Chapters II & III: Candide and the Bulgarians

Candide was now reduced to a state of misery as, in the freezing cold, he dragged himself toward the neighboring town, nearly dying from hunger and fatigue. At the door of an inn two uniformed men addressed him. Strangely enough, they offered to buy him food and to give him money simply because he was five feet five in height. "Men are made to help each other," explained one, and Candide was moved and delighted to hear this confirmation of Doctor Pangloss' teaching. They induced the youth to drink to the health of the Bulgarian king and then announced that he was a soldier in the King's army—a hero whose glory and fortune were assured.

For one so honored, the treatment Candide received was rather startling. He was placed in irons and taken to the regiment, where he was put through endless drills and nearly beaten to death. One day, he ran away, but before he had covered many miles four of his "fellow heroes" overtook him, bound him, and put him in a dungeon.
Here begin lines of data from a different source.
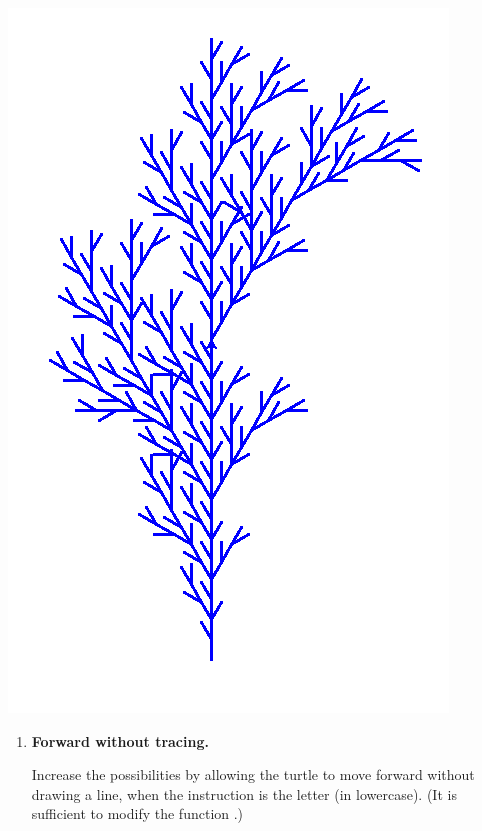 \documentclass[11pt,class=report,crop=false]{standalone}
\begin{document}
\begin{activite}


\begin{center}
\includegraphics[scale=\myscale,scale=0.27]{screen-lsystems-17}
\end{center}

\begin{enumerate}
  \item \textbf{Forward without tracing.} 
  
  Increase the possibilities by allowing the turtle to move forward without drawing a line, when the instruction is the letter  (in lowercase). (It is sufficient to modify the
function .)


\end{enumerate}
\end{activite}
\end{document}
Offered a choice, he understandably chose to be beaten unmercifully thirty-six times by the whole regiment rather than to be shot. As Voltaire described the punishment, the callow youth might have been wiser to have accepted death. But, just at the time when it seemed that he could not survive, the king of the Bulgarians appeared, made inquiries, and granted Candide a pardon. Three weeks later, the youth, restored to good health, was able to join his fellow soldiers in the war against the Abarians.

In the third chapter, Voltaire described the "glories" of war—the well-drilled troops, the martial music, and the "heroic" butchery, from which Candide hid himself as best he could. And while both kings were having their Te Deums sung, he decided the time was ripe for him to reason elsewhere about the cause and effect. He made his way over heaps of dead and dying men before reaching an Abarian village. It was in ashes, having been burned in accordance with the rules of international law. Candide saw firsthand how the horrors of war could be visited on the innocent civilians. Women, children, old men—none had escaped.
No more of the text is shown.